= Danish Students Abroad =

Danish Students Abroad (DSA) is a non-profit and membership based interest organization. DSA works to advise and represent its Danish students before, during and after their educational stay abroad.

==Organization==
DSA was founded in 2012 and counts members of all ages and at all stages of education. The daily operation is led by a board of Danish students who is currently studying or has already studied abroad. Their work revolves around four pillars: advisory, political representation, community building and career bridging.

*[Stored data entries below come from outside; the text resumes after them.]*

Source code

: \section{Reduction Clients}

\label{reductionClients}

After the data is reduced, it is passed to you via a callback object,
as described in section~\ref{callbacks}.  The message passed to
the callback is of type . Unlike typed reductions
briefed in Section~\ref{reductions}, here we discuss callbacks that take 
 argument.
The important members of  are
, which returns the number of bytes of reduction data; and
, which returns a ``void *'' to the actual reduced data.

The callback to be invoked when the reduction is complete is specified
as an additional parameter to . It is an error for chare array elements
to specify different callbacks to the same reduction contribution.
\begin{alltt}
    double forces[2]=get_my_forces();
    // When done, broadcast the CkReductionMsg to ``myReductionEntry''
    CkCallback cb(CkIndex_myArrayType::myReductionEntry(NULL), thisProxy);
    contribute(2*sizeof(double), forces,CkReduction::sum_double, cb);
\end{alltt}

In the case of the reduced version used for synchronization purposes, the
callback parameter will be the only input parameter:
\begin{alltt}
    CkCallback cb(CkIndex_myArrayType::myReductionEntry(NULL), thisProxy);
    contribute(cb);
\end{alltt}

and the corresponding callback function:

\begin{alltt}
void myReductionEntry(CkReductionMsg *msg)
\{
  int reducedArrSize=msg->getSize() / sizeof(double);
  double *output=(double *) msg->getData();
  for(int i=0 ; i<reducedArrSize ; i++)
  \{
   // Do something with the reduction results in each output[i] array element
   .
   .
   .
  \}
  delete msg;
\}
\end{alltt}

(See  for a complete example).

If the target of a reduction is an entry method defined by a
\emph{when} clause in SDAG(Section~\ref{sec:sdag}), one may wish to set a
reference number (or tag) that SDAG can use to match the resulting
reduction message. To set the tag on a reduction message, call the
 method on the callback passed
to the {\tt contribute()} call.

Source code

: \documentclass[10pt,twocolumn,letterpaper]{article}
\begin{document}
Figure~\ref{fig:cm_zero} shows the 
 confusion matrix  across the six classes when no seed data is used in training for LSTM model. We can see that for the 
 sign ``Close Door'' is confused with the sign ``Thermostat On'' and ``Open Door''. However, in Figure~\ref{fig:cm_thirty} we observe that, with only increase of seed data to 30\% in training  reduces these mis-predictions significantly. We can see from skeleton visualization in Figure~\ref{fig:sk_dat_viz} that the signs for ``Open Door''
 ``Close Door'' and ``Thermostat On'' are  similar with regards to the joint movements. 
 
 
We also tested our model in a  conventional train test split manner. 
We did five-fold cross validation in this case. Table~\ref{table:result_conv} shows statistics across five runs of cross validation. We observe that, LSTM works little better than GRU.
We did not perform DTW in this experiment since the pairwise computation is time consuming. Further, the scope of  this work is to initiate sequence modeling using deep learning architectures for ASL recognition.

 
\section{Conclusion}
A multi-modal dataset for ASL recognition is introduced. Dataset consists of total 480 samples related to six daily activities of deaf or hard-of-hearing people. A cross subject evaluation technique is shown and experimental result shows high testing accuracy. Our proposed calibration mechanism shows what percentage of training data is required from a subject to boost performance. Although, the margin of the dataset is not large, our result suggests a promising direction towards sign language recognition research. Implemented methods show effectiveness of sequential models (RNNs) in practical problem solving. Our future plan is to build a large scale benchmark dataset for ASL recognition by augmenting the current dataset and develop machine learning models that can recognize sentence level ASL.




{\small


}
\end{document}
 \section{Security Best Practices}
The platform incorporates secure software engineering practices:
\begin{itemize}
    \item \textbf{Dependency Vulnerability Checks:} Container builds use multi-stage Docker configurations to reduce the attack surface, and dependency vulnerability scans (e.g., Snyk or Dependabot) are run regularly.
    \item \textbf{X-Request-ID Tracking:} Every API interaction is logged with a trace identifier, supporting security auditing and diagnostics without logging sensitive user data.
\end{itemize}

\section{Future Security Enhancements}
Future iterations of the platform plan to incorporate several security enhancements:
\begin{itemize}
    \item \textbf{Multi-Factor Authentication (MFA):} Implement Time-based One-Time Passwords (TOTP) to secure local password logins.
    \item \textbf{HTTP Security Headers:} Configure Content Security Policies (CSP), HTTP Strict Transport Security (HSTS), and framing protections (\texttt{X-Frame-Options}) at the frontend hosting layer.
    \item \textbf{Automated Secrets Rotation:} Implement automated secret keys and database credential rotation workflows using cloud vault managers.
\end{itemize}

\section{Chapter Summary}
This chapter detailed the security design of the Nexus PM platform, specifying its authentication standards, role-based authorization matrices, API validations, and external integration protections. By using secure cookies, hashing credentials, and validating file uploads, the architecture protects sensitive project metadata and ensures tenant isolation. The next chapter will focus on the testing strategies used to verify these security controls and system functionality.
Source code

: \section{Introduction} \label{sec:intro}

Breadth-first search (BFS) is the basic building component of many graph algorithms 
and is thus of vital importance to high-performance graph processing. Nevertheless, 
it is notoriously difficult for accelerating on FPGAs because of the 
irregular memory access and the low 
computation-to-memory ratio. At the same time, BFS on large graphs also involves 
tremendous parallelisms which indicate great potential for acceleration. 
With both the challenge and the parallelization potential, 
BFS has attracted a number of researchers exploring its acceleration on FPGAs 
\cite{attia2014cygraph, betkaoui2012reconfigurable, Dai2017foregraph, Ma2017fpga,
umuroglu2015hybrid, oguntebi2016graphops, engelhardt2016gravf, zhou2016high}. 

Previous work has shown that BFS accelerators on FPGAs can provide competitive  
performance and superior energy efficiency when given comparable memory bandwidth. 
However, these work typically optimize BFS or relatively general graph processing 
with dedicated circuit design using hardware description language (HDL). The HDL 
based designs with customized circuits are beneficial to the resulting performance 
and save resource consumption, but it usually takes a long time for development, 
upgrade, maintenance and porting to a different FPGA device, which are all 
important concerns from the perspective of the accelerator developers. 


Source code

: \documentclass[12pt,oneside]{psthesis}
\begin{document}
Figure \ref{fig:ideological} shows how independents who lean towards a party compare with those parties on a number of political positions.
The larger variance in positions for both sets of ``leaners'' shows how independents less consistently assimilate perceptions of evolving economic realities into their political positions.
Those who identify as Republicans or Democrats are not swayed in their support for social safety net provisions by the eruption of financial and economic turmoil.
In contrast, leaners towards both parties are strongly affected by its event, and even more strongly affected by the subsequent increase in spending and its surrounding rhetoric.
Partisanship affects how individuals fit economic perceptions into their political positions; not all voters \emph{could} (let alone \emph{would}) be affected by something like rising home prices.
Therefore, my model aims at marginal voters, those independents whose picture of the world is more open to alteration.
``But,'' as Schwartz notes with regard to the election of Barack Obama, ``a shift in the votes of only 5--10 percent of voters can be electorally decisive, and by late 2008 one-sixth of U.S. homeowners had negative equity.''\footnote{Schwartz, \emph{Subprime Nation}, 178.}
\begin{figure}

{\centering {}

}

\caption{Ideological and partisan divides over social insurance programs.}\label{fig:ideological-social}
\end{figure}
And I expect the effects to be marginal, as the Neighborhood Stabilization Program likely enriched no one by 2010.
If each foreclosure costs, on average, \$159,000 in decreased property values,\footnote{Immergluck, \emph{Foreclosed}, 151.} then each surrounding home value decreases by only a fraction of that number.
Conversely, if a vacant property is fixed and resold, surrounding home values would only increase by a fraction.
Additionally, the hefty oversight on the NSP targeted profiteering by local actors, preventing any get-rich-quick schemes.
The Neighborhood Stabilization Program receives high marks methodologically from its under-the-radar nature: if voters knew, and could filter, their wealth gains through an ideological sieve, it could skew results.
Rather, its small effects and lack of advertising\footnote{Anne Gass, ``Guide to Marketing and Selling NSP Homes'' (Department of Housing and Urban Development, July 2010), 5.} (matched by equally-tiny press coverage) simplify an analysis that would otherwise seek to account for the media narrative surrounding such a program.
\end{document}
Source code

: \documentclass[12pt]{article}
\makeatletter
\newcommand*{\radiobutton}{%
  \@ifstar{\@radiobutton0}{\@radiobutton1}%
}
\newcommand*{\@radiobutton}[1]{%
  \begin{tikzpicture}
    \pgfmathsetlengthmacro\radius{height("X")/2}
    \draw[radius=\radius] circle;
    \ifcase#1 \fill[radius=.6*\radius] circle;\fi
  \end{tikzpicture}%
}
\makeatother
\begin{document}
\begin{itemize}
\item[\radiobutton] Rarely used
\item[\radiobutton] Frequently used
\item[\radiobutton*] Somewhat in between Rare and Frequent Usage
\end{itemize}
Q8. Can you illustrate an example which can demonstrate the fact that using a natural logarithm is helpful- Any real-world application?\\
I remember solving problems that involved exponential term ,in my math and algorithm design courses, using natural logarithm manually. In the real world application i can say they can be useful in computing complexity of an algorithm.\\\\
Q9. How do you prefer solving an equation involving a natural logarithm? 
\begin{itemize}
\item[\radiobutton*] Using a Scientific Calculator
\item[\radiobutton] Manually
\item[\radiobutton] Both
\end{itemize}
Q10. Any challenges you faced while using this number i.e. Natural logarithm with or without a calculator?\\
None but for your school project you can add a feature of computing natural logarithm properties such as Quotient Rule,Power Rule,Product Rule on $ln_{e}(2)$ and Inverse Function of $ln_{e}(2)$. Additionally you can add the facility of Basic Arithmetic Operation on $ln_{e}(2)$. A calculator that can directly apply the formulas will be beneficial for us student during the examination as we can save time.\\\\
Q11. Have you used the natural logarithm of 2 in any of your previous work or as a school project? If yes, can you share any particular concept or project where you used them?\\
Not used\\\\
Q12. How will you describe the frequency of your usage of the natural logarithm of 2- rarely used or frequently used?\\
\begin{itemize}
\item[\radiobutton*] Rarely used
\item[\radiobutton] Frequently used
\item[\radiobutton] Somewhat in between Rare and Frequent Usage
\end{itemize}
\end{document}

DSA's funding stems from membership fees and grants. DSA has received grants from a number of Danish foundations, amongst others “Hedorfs Fond”.

==Activities and events==
DSA hosts a wide range of events in Denmark and abroad. In 2013, DSA hosted its first career conference in an attempt to strengthen the ties between Danish students who have studied abroad and the Danish private sector. In 2013, the event was opened by then minister from the Social Liberal Party, Morten Østergaard. In addition, DSA hosts “Open House” events in England for Danish students wishing to attend a British university. The events are made up of guided tours of university campuses at prominent institutions in London as well as visits to Cambridge or Oxford.

==Political engagements==
DSA regularly attends meeting with government agencies and political spokespeople for education and research
.

The organization drew attention in 2013 when it proclaimed itself in favour of an EU court ruling that meant that Danish students are entitled to “student grants” (SU), even if they have not lived in Denmark for the past 10 years. Furthermore, DSA has advocated for balancing the conversion of the International Baccalaureate to the Danish 12-point grading scale. As of the last improvement to the scale, made over the summer of 2017, demands for further balancing has been put on hold.

Following the Brexit referendum in June 2016, DSA worked to ensure that the political decision would not affect Danish students chances of going abroad to British universities. Since then, DSA has collaborated with the non-profit student consultancy 180 Degrees Consulting at King's College London and has initiated a collaboration with Netherlands Worldwide Students, Association of Norwegian Students Abroad and Sweden International Students and Alumni to collaborate on the potential consequences of Brexit.

In 2017, DSA achieved a political victory as cuts to the foreign stipend for Danish master's degree students were withheld.

Finally, DSA remains critical of “retskravet”, a mechanism that ensures Danish bachelor's degree students guaranteed access to the same master's degree within a year, but at the expense of students with a foreign degree and high merits.